> Data extract:

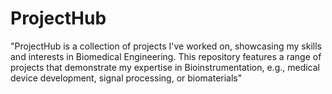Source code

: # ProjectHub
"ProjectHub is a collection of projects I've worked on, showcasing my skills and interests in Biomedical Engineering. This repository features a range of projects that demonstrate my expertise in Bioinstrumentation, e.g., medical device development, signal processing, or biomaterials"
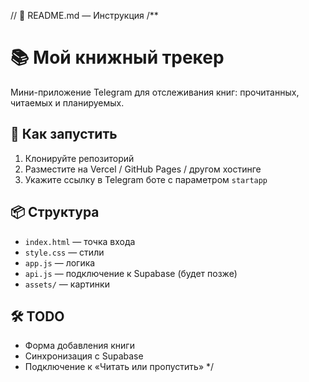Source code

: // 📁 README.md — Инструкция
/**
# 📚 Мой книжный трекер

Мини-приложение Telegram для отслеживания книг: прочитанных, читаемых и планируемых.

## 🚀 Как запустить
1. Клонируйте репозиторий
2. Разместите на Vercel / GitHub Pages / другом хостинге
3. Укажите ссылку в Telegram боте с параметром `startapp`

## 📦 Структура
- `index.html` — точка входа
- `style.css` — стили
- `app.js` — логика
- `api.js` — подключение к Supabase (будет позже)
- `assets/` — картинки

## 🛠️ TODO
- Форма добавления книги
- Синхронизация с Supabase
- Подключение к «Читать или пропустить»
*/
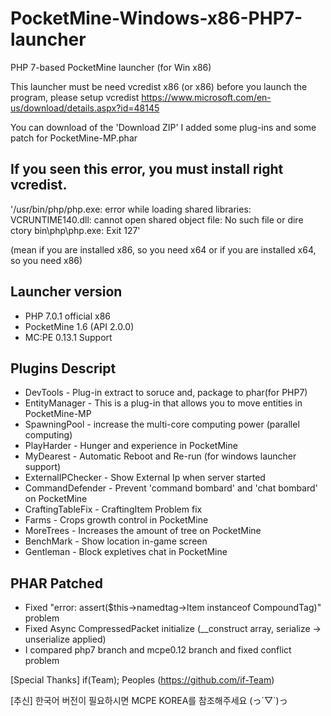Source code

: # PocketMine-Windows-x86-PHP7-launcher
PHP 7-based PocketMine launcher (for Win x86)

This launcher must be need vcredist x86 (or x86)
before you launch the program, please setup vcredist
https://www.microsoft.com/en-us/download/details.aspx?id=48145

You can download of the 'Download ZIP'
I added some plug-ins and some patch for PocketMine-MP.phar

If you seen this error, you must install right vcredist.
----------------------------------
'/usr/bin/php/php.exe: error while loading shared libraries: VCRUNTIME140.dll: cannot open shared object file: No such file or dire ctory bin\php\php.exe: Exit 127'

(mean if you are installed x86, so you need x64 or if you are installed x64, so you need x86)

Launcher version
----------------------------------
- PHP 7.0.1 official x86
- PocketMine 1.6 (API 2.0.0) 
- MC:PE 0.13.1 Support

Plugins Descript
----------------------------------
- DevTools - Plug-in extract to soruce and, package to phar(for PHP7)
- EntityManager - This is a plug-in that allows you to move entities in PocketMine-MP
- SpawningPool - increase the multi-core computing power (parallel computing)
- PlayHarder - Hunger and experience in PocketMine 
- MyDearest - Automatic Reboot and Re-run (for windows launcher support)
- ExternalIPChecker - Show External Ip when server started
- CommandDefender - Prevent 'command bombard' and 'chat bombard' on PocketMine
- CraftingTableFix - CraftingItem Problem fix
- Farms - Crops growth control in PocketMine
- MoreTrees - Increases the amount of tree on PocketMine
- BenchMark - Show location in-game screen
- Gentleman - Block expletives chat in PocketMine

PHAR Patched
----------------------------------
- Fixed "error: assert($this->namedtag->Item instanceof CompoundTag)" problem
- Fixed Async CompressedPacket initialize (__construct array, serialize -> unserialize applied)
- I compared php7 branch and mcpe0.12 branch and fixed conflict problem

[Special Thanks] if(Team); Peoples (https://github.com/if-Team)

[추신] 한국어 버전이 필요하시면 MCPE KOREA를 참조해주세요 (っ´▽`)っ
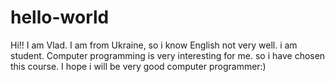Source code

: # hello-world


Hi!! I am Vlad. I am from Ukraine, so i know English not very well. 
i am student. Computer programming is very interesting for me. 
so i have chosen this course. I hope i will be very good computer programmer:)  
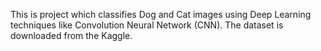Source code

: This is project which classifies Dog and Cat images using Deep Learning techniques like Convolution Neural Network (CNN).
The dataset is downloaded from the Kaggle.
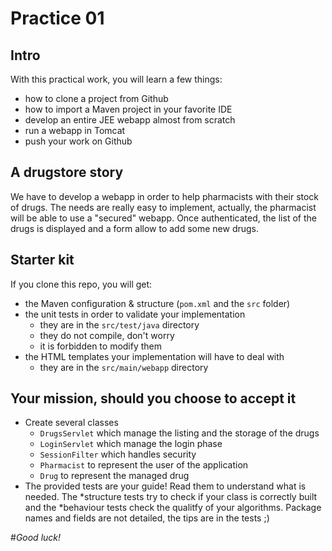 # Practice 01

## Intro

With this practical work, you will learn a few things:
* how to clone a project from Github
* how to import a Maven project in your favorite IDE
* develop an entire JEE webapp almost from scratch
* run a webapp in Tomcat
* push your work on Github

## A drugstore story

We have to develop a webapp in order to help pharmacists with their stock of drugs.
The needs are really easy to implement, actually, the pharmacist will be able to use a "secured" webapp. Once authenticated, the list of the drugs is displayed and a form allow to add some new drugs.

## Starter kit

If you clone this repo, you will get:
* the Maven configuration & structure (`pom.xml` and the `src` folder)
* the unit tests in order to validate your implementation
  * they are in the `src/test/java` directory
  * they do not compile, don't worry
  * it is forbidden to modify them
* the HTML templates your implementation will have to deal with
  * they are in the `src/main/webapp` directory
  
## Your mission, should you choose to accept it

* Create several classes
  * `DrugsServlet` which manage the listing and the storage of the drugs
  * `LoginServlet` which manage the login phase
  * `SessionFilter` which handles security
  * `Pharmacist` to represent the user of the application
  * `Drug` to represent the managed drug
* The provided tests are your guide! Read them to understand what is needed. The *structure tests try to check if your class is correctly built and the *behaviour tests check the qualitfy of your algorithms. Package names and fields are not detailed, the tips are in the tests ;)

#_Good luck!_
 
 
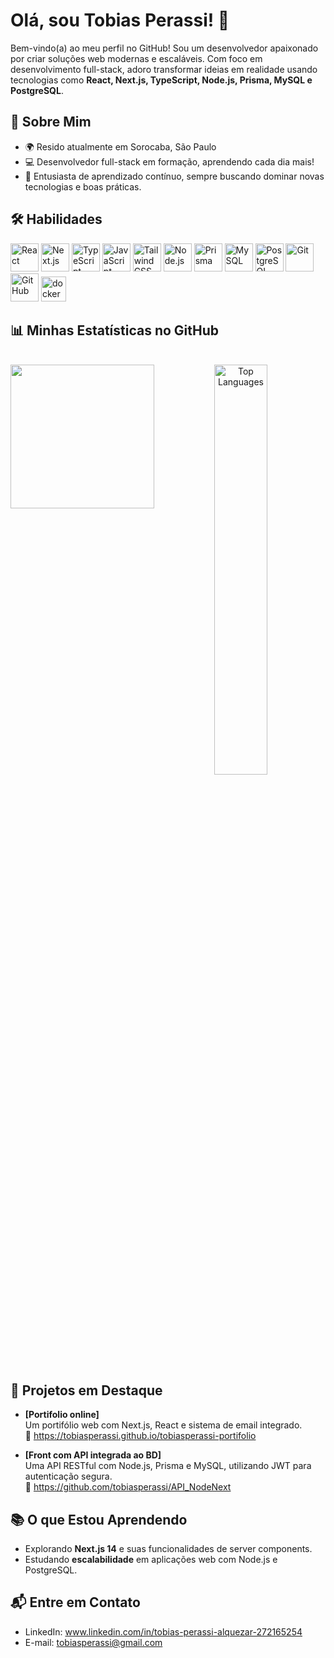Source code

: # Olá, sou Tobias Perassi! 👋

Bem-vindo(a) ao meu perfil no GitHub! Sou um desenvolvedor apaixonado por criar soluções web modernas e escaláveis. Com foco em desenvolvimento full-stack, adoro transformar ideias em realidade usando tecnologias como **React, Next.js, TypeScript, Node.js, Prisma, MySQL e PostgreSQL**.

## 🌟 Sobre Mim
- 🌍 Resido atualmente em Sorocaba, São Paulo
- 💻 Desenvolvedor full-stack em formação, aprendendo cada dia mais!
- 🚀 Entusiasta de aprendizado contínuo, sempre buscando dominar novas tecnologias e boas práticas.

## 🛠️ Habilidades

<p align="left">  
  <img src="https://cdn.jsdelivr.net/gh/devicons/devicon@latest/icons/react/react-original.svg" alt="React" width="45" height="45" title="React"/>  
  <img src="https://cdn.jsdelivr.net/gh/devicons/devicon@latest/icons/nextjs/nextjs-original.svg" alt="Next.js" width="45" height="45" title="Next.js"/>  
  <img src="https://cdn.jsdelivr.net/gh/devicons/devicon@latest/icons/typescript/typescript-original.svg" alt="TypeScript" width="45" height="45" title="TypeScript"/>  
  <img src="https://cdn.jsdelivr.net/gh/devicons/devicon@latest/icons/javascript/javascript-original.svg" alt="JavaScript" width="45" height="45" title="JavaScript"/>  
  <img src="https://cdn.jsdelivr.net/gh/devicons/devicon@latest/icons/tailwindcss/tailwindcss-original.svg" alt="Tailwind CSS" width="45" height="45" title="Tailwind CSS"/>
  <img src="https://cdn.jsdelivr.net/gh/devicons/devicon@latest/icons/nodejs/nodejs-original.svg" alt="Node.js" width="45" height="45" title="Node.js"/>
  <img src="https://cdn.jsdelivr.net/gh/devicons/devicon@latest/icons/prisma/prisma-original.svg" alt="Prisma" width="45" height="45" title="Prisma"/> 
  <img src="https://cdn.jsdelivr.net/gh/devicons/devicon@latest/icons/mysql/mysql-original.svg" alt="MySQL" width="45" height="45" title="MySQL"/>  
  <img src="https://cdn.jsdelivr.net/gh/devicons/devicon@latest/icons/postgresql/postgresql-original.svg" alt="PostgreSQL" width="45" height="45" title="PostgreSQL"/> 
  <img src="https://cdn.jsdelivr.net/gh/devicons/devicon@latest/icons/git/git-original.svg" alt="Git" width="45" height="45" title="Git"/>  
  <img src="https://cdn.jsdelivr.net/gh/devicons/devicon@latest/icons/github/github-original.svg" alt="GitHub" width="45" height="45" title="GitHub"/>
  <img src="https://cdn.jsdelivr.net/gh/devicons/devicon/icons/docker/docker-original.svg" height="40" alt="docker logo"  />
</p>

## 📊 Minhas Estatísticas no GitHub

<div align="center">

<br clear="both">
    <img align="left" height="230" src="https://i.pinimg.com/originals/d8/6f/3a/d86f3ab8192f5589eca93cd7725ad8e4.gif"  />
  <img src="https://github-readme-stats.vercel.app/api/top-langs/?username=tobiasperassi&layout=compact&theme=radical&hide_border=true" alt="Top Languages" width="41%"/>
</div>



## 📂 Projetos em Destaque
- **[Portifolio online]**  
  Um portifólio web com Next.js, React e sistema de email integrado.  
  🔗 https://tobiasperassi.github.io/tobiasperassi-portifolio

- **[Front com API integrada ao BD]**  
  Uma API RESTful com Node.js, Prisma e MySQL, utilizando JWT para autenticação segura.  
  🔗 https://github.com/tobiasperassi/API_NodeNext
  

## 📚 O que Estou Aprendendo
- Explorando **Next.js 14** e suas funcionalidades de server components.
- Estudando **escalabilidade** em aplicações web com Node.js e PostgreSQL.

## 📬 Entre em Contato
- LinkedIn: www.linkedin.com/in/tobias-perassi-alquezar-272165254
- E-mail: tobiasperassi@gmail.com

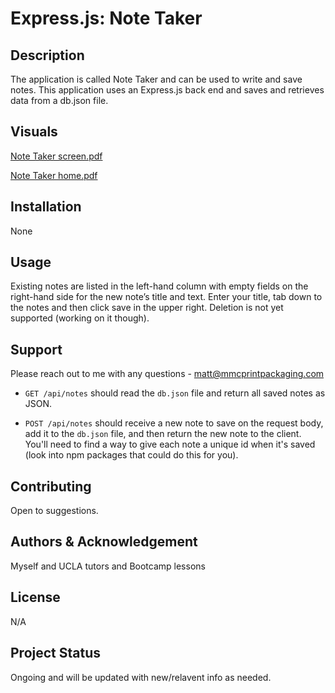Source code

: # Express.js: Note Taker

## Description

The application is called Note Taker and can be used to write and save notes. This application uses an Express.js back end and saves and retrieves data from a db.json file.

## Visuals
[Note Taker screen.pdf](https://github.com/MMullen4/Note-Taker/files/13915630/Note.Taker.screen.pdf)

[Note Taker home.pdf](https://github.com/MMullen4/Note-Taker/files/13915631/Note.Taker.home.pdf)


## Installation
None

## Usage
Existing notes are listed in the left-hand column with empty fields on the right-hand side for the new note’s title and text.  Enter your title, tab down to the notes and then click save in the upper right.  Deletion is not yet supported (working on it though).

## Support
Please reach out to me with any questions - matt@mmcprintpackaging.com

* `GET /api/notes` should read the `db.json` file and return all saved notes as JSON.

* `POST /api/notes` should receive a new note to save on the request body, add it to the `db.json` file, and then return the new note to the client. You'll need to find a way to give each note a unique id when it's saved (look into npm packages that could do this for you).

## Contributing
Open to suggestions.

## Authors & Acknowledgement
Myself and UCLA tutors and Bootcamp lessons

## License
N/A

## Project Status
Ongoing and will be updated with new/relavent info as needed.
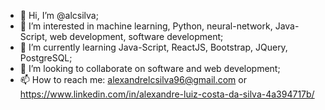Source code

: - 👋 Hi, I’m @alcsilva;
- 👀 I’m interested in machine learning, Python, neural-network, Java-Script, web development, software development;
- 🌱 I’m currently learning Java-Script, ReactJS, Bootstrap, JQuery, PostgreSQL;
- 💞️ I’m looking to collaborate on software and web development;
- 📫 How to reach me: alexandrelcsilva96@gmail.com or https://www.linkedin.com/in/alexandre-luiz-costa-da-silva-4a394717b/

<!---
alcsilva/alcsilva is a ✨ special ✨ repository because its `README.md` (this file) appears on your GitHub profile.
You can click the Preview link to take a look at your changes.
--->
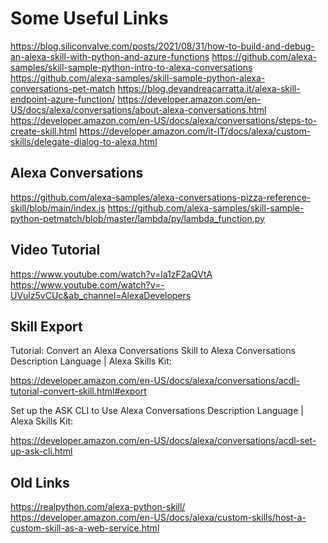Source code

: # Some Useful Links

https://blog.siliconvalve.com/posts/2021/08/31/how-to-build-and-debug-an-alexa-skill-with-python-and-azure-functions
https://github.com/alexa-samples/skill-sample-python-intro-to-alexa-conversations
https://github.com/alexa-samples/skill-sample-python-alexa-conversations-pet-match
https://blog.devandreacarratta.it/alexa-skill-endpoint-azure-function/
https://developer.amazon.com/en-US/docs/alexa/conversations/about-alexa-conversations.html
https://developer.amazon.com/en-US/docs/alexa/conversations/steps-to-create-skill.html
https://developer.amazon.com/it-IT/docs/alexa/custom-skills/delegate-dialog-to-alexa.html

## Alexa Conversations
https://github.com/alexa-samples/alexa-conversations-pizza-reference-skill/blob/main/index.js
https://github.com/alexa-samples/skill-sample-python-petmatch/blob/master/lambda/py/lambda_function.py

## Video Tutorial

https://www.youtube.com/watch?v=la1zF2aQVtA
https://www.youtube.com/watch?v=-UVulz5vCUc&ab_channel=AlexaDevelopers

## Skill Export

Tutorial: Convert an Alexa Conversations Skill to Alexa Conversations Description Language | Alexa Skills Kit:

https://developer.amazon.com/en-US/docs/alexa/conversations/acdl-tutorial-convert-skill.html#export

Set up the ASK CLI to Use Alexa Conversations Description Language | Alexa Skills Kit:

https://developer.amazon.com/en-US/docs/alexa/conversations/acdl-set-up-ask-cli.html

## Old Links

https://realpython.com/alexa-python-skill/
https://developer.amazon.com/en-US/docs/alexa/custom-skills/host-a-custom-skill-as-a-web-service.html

> Requirement:
Using the records above, print exactly the run of lines that starts with the line with "## Contributing" and goes on through the line with "Hi, I’m @alcsilva;", pictures excluded.

> Completed exercise:
## Contributing
Open to suggestions.

## Authors & Acknowledgement
Myself and UCLA tutors and Bootcamp lessons

## License
N/A

## Project Status
Ongoing and will be updated with new/relavent info as needed.
Source code

: - 👋 Hi, I’m @alcsilva;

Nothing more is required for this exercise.